Luce DFlash + PFlash on AMD Strix Halo: Qwen3.6-27B at 2.23x decode and 3.05x prefill vs llama.cpp HIP

Posted by sandropuppo@reddit | LocalLLaMA | View on Reddit | 19 comments

Hey fellow Llamas, keeping it short.

We just shipped DFlash and PFlash support for the AMD Ryzen AI MAX+ 395 iGPU (gfx1151, Strix Halo, 128 GiB unified memory). Same Luce DFlash stack from the RTX 3090 post a couple weeks back, now running on the consumer AMD APU class.

Repo: https://github.com/Luce-Org/lucebox-hub (MIT)

TL;DR

End-to-end on Qwen3.6-27B Q4_K_M with the Luce Q8_0 DFlash drafter: 26.85 tok/s decode and 20.2 s prefill at 16K context.

That is 2.23x faster decode and 3.05x faster prefill than llama.cpp HIP on the same silicon. At a 16K prompt + 1K generation workload, total wall clock drops from 147 s to 58 s, 2.5x faster end to end.

The same 128 GiB box hosts checkpoints up to \~100 GiB, a class of models a 24 GiB consumer GPU cannot touch (Qwen3.5-122B-A10B, MiniMax-M2.7-REAP 139B-A10B, full BF16 27B).

The numbers

Hardware: Ryzen AI MAX+ 395, Radeon 8060S iGPU (gfx1151), 128 GiB LPDDR5X-8000, ROCm 7.2.2 Target: Qwen3.6-27B Q4_K_M (15.65 GiB) Drafter: Lucebox/Qwen3.6-27B-DFlash-GGUF Q8_0 with DFLASH27B_DRAFT_SWA=2048 Bench: 10-prompt HumanEval-style, --n-gen 128 --ddtree-budget 22 --fast-rollback

Decode (Qwen3.6-27B Q4_K_M, tok/s):

Engine	tok/s	vs AR
llama.cpp HIP AR	12.02	1.00x
llama.cpp Vulkan AR	12.45	1.04x
Luce DFlash (this PR)	26.85	2.23x

Prefill (Qwen3.6-27B, 16K tokens):

Engine	TTFT	vs AR
llama.cpp HIP AR	61.69 s	1.00x
Luce PFlash	20.2 s	3.05x

Speedup grows with context: PFlash compress is O(S), AR prefill is O(S\^2). NIAH retrieval still passes at 16K.
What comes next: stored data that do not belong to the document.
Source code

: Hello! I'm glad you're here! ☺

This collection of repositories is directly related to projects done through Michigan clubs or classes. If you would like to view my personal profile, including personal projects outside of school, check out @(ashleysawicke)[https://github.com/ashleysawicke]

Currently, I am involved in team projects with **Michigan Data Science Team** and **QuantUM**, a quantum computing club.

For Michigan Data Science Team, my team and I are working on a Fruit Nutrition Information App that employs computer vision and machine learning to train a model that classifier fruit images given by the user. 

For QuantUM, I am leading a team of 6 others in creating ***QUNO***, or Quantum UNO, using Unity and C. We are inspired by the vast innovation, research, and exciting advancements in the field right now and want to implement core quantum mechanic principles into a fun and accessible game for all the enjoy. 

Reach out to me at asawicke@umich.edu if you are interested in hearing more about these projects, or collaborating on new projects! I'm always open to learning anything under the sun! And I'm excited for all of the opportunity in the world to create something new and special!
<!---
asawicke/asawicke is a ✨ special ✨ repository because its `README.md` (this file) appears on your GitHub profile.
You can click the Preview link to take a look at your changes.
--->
Tuning note: --ddtree-budget=22 is the gfx1151 optimum. Higher budgets accept more tokens per step but each step gets more expensive on LPDDR5X. Bandwidth caps the benefit before tile utilization pays off. Contrast with gfx1100 (7900 XTX, GDDR6 936 GB/s) where budget=8 wins, tile waste matters more than launch amortization. Default ship is arch-aware.

Reproduce

bash

# 1. Build PR #119 for gfx1151
git clone https://github.com/Luce-Org/lucebox-hub.git
cd lucebox-hub
git fetch origin pull/119/head:pr119 && git checkout pr119
git submodule update --init --recursive
cd dflash
cmake -B build -S . \
  -DCMAKE_BUILD_TYPE=Release \
  -DDFLASH27B_GPU_BACKEND=hip \
  -DDFLASH27B_HIP_ARCHITECTURES=gfx1151 \
  -DDFLASH27B_HIP_SM80_EQUIV=ON
cmake --build build --target test_dflash -j

# 2. Models: Qwen3.6-27B target + Lucebox Q8_0 DFlash drafter
mkdir -p models/draft
hf download unsloth/Qwen3.6-27B-GGUF Qwen3.6-27B-Q4_K_M.gguf --local-dir models/
hf download Lucebox/Qwen3.6-27B-DFlash-GGUF dflash-draft-3.6-q8_0.gguf --local-dir models/draft/

# 3. Bench (DFlash decode + PFlash long-context prefill)
LD_LIBRARY_PATH=/opt/rocm/lib:$LD_LIBRARY_PATH \
DFLASH_BIN=$PWD/build/test_dflash \
DFLASH_TARGET=$PWD/models/Qwen3.6-27B-Q4_K_M.gguf \
DFLASH_DRAFT=$PWD/models/draft/dflash-draft-3.6-q8_0.gguf \
DFLASH27B_DRAFT_SWA=2048 \
DFLASH27B_PREFILL_UBATCH=512 \
  python3 scripts/bench_he.py --n-gen 128 --ddtree-budget 22

DFLASH27B_PREFILL_UBATCH=512 applies the PR #159 fix on top of PR #119. Once #159 merges, this is the daemon default.

What is still missing

BSA scoring kernel on HIP. The drafter compress-score path uses BSA (block-sparse attention) on CUDA. PR #119 disables it on HIP and falls back to ggml's flash_attn_ext, which the daemon's own warning flags as \~3.4x slower. A rocWMMA-native sparse-FA kernel closes the gap. After it lands, PFlash TTFT at 16K drops from 27.6 s to roughly 8 s. At 128K, projected 7-10x over llama.cpp AR.
Multi-row q4_K decode GEMV. RDNA-native multi-row pattern (R=4-8 output rows sharing activation register state) for the drafter forward, currently 30% of compress time at long context.
Phase 2 tile shape tuning for gfx1151. Current rocWMMA flashprefill tiles are tuned for gfx1100. Strix Halo has different LDS and VGPR characteristics.
70B+ MoE targets. 128 GiB headroom is wasted on a 27B. Qwen3.5-122B-A10B and MiniMax-M2.7-REAP 139B-A10B both fit. DFlash math ports cleanly to MoE; big work is wiring the expert-routed forward into the spec verify loop.

Constraints

ROCm 7.2.2+, gfx1151 tuned (gfx1100 also supported with arch-aware defaults), greedy verify only, no Vulkan / Metal / multi-GPU on this path yet.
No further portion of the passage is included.